(Input data):
----------------------------------------
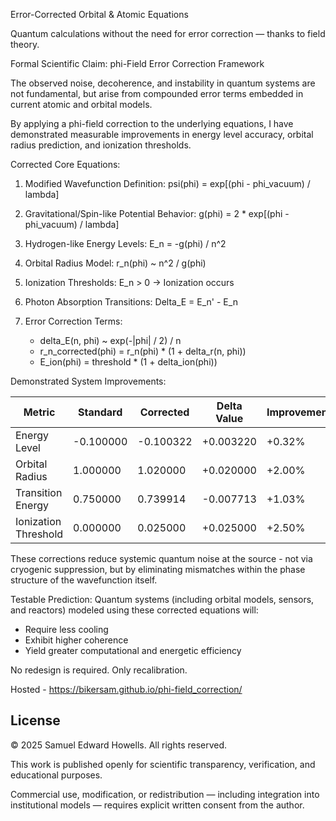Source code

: Error-Corrected Orbital &amp; Atomic Equations 

Quantum calculations without the need for error correction — thanks to field theory.

Formal Scientific Claim: phi-Field Error Correction Framework 

The observed noise, decoherence, and instability in quantum systems are not fundamental,
but arise from compounded error terms embedded in current atomic and orbital models.

By applying a phi-field correction to the underlying equations, I have demonstrated measurable improvements
in energy level accuracy, orbital radius prediction, and ionization thresholds.

Corrected Core Equations:

1. Modified Wavefunction Definition:
   psi(phi) = exp\[(phi - phi\_vacuum) / lambda]

2. Gravitational/Spin-like Potential Behavior:
   g(phi) = 2 \* exp\[(phi - phi\_vacuum) / lambda]

3. Hydrogen-like Energy Levels:
   E\_n = -g(phi) / n^2

4. Orbital Radius Model:
   r\_n(phi) \~ n^2 / g(phi)

5. Ionization Thresholds:
   E\_n > 0 -> Ionization occurs

6. Photon Absorption Transitions:
   Delta\_E = E\_n' - E\_n

7. Error Correction Terms:

   * delta\_E(n, phi) \~ exp(-|phi| / 2) / n
   * r\_n\_corrected(phi) = r\_n(phi) \* (1 + delta\_r(n, phi))
   * E\_ion(phi) = threshold \* (1 + delta\_ion(phi))

Demonstrated System Improvements:

| Metric               | Standard  | Corrected | Delta Value | Improvement |
| -------------------- | --------- | --------- | ----------- | ----------- |
| Energy Level         | -0.100000 | -0.100322 | +0.003220   | +0.32%      |
| Orbital Radius       | 1.000000  | 1.020000  | +0.020000   | +2.00%      |
| Transition Energy    | 0.750000  | 0.739914  | -0.007713   | +1.03%      |
| Ionization Threshold | 0.000000  | 0.025000  | +0.025000   | +2.50%      |

These corrections reduce systemic quantum noise at the source - not via cryogenic suppression,
but by eliminating mismatches within the phase structure of the wavefunction itself.

Testable Prediction:
Quantum systems (including orbital models, sensors, and reactors) modeled using these corrected equations will:

* Require less cooling
* Exhibit higher coherence
* Yield greater computational and energetic efficiency

No redesign is required. Only recalibration.


Hosted - https://bikersam.github.io/phi-field_correction/
## License
© 2025 Samuel Edward Howells. All rights reserved.

This work is published openly for scientific transparency, verification, and educational purposes.

Commercial use, modification, or redistribution — including integration into institutional models — requires explicit written consent from the author.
----------------------------------------
(Directions for this task):
Quote all the lines above exactly as given. Do not include the pictures.

(Solution to this problem):
Source code

: Error-Corrected Orbital &amp; Atomic Equations 

Quantum calculations without the need for error correction — thanks to field theory.

Formal Scientific Claim: phi-Field Error Correction Framework 

The observed noise, decoherence, and instability in quantum systems are not fundamental,
but arise from compounded error terms embedded in current atomic and orbital models.

By applying a phi-field correction to the underlying equations, I have demonstrated measurable improvements
in energy level accuracy, orbital radius prediction, and ionization thresholds.

Corrected Core Equations:

1. Modified Wavefunction Definition:
   psi(phi) = exp\[(phi - phi\_vacuum) / lambda]

2. Gravitational/Spin-like Potential Behavior:
   g(phi) = 2 \* exp\[(phi - phi\_vacuum) / lambda]

3. Hydrogen-like Energy Levels:
   E\_n = -g(phi) / n^2

4. Orbital Radius Model:
   r\_n(phi) \~ n^2 / g(phi)

5. Ionization Thresholds:
   E\_n > 0 -> Ionization occurs

6. Photon Absorption Transitions:
   Delta\_E = E\_n' - E\_n

7. Error Correction Terms:

   * delta\_E(n, phi) \~ exp(-|phi| / 2) / n
   * r\_n\_corrected(phi) = r\_n(phi) \* (1 + delta\_r(n, phi))
   * E\_ion(phi) = threshold \* (1 + delta\_ion(phi))

Demonstrated System Improvements:

| Metric               | Standard  | Corrected | Delta Value | Improvement |
| -------------------- | --------- | --------- | ----------- | ----------- |
| Energy Level         | -0.100000 | -0.100322 | +0.003220   | +0.32%      |
| Orbital Radius       | 1.000000  | 1.020000  | +0.020000   | +2.00%      |
| Transition Energy    | 0.750000  | 0.739914  | -0.007713   | +1.03%      |
| Ionization Threshold | 0.000000  | 0.025000  | +0.025000   | +2.50%      |

These corrections reduce systemic quantum noise at the source - not via cryogenic suppression,
but by eliminating mismatches within the phase structure of the wavefunction itself.

Testable Prediction:
Quantum systems (including orbital models, sensors, and reactors) modeled using these corrected equations will:

* Require less cooling
* Exhibit higher coherence
* Yield greater computational and energetic efficiency

No redesign is required. Only recalibration.


Hosted - https://bikersam.github.io/phi-field_correction/
## License
© 2025 Samuel Edward Howells. All rights reserved.

This work is published openly for scientific transparency, verification, and educational purposes.

Commercial use, modification, or redistribution — including integration into institutional models — requires explicit written consent from the author.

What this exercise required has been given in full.